SATB1 is a nuclear protein well known for its crucial role in regulating gene expression during the differentiation and activation of T cells, making it a key player in the immune system. But SATB1 has now revealed a darker side: it is an essential contributing factor in the most aggressive forms of breast cancer.

Breast cancer cells need SATB1 to become metastatic; metastasis -- the stage when cells break away from the original tumor and spread to other parts of the body -- is the final step of solid tumor progression and is the most common cause of death in cancer patients.

"In breast tumors, SATB1 reprograms the genome to change the expression of hundreds of genes, promoting tumor growth and metastasis," says Terumi Kohwi-Shigematsu, a scientist in the Life Sciences Division of the Department of Energy's Lawrence Berkeley National Laboratory who, with her colleagues, discovered SATB1 and has since investigated its many functions. She says, "SATB1's role in breast cancer is a new paradigm for the way tumors progress."
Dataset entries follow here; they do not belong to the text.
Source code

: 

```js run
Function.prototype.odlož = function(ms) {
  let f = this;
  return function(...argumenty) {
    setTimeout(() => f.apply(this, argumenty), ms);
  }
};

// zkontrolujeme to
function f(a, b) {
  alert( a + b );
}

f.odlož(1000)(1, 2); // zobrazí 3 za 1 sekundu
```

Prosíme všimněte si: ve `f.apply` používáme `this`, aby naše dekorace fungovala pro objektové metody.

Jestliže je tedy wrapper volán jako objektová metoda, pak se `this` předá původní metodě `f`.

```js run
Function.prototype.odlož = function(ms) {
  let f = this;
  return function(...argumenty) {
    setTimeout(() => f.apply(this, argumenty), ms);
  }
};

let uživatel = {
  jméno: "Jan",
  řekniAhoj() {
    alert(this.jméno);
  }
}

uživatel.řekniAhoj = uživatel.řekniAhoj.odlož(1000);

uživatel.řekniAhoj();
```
Kohwi-Shigematsu, working with Berkeley Lab's Hye-Jung Han and Yoshinori Kohwi, and with Jose Russo of the Fox Chase Cancer Center in Philadelphia, found that when SATB1 is detected in a breast tumor, the cancer is highly likely to progress or recur.

Moreover, by introducing SATB1 into otherwise nonmetastatic breast cancer cells, invasive tumors can be induced in mice; conversely, removing SATB1 from metastatic cells not only abolishes metastasis and tumor growth in mice but also returns cells to their normal appearance in vitro. The researchers have published these and other findings in the March 13, 2008 issue of Nature.

How SATB1 works

Kohwi-Shigematsu and Kohwi originally identified a class of DNA sequences they called base-unpairing regions (BURs), a finding that led Kohwi-Shigematsu's group to the discovery of "special AT-rich sequence binding protein 1" (SATB1). SATB1 binds to BURs in double-stranded DNA by recognizing the BURs' distinctive phosphate-backbone structure. BURs contain unusual sequence contexts that readily unzip to expose DNA's individual strands.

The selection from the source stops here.